A Constituição estabelece os direitos e as liberdades fundamentais, mas isso não assegura, por si só, que todo o funcionamento do aparato estatal esteja alinhado com esses direitos e liberdades. É tarefa do Congresso detectar eventuais falhas e carências, corrigindo-as por meio de uma adequada regulamentação. Exemplo recente foi a aprovação na Câmara do Projeto de Lei (PL) 3.453/21, que determina, em caso de empate de votos, a adoção da decisão mais favorável ao réu nos julgamentos envolvendo matéria penal ou processual penal. O projeto será agora analisado pelo Senado.

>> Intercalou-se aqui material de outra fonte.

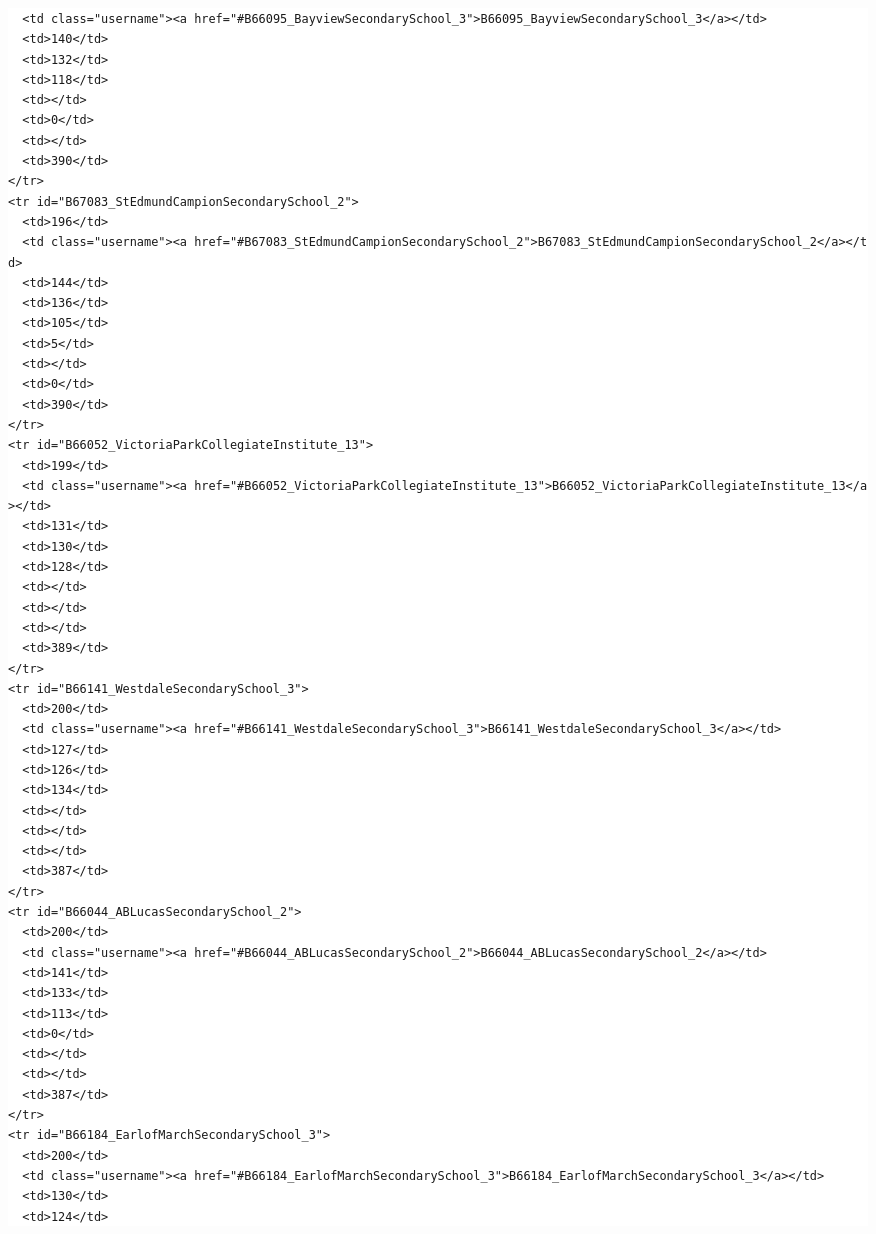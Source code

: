       <td class="username"><a href="#B66095_BayviewSecondarySchool_3">B66095_BayviewSecondarySchool_3</a></td>
      <td>140</td>
      <td>132</td>
      <td>118</td>
      <td></td>
      <td>0</td>
      <td></td>
      <td>390</td>
    </tr>
    <tr id="B67083_StEdmundCampionSecondarySchool_2">
      <td>196</td>
      <td class="username"><a href="#B67083_StEdmundCampionSecondarySchool_2">B67083_StEdmundCampionSecondarySchool_2</a></td>
      <td>144</td>
      <td>136</td>
      <td>105</td>
      <td>5</td>
      <td></td>
      <td>0</td>
      <td>390</td>
    </tr>
    <tr id="B66052_VictoriaParkCollegiateInstitute_13">
      <td>199</td>
      <td class="username"><a href="#B66052_VictoriaParkCollegiateInstitute_13">B66052_VictoriaParkCollegiateInstitute_13</a></td>
      <td>131</td>
      <td>130</td>
      <td>128</td>
      <td></td>
      <td></td>
      <td></td>
      <td>389</td>
    </tr>
    <tr id="B66141_WestdaleSecondarySchool_3">
      <td>200</td>
      <td class="username"><a href="#B66141_WestdaleSecondarySchool_3">B66141_WestdaleSecondarySchool_3</a></td>
      <td>127</td>
      <td>126</td>
      <td>134</td>
      <td></td>
      <td></td>
      <td></td>
      <td>387</td>
    </tr>
    <tr id="B66044_ABLucasSecondarySchool_2">
      <td>200</td>
      <td class="username"><a href="#B66044_ABLucasSecondarySchool_2">B66044_ABLucasSecondarySchool_2</a></td>
      <td>141</td>
      <td>133</td>
      <td>113</td>
      <td>0</td>
      <td></td>
      <td></td>
      <td>387</td>
    </tr>
    <tr id="B66184_EarlofMarchSecondarySchool_3">
      <td>200</td>
      <td class="username"><a href="#B66184_EarlofMarchSecondarySchool_3">B66184_EarlofMarchSecondarySchool_3</a></td>
      <td>130</td>
      <td>124</td>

Trata-se de uma norma civilizatória fundamental, consequência direta dos princípios da presunção da inocência e da dignidade da pessoa humana diante da ação do Estado: in dubio pro reo. Na dúvida, deve prevalecer a posição mais favorável ao réu.
A rigor, o PL 3.453/21 é um tema óbvio, que não deveria suscitar questionamentos e, menos ainda, polêmicas. Havendo empate, as decisões judiciais devem favorecer a pessoa, e não o poder estatal. Em 1841, o Código de Processo Criminal do Império já estabelecia: “No caso do empate se adotará a opinião mais favorável ao acusado”.
Nos estranhos tempos atuais, no entanto, há quem pretenda desautorizar o princípio in dubio pro reo, como se, em caso de dúvida, a punição devesse prevalecer. Foi o que ocorreu em 2021, com o Supremo Tribunal Federal (STF) determinando que o benefício em favor do acusado deveria valer apenas em julgamentos de habeas corpus. Agora, com o PL 3.453/21, a Câmara faz o que tanto tem se pedido ao Legislativo nos dias de hoje: cumprindo sua tarefa constitucional, fixa a devida regulamentação do tema, corrigindo lacunas que poderiam suscitar indevidas criatividades do Judiciário.
Em outra importante defesa das liberdades individuais e do devido processo legal, o PL 3.453/21 estabelece que toda autoridade judicial pode, no âmbito de sua competência, conceder de ofício habeas corpus. Se o juiz detecta, dentro da esfera de suas atribuições, a existência de uma prisão ilegal ou a ocorrência de abuso de poder que ameace a liberdade de alguém, ele não precisa ser acionado por ninguém para interromper essa ilegalidade. Tal autorização representa evidente aperfeiçoamento do sistema de Justiça penal, em favor da liberdade e da legalidade.
No entanto, apesar de todos esses avanços, houve quem tenha visto no PL 3.453/21 uma ação para “livrar políticos corruptos”. Ora, se a polícia e o Ministério Público cumprem seu trabalho, não há nenhum risco de empate nos casos de corrupção. A Justiça condena e pronto. O que não cabe, num Estado Democrático de Direito, é ter condenações sem provas, com teses de acusação incapazes sequer de convencer a maioria dos juízes.
Além de ser estímulo para que todos os envolvidos no sistema de Justiça penal trabalhem melhor, o PL 3.453/21 evita que inocentes sejam condenados. Esse é o erro judicial mais odioso, pela injustiça em si e por deixar impune o verdadeiro culpado. Não basta punir, é preciso punir corretamente.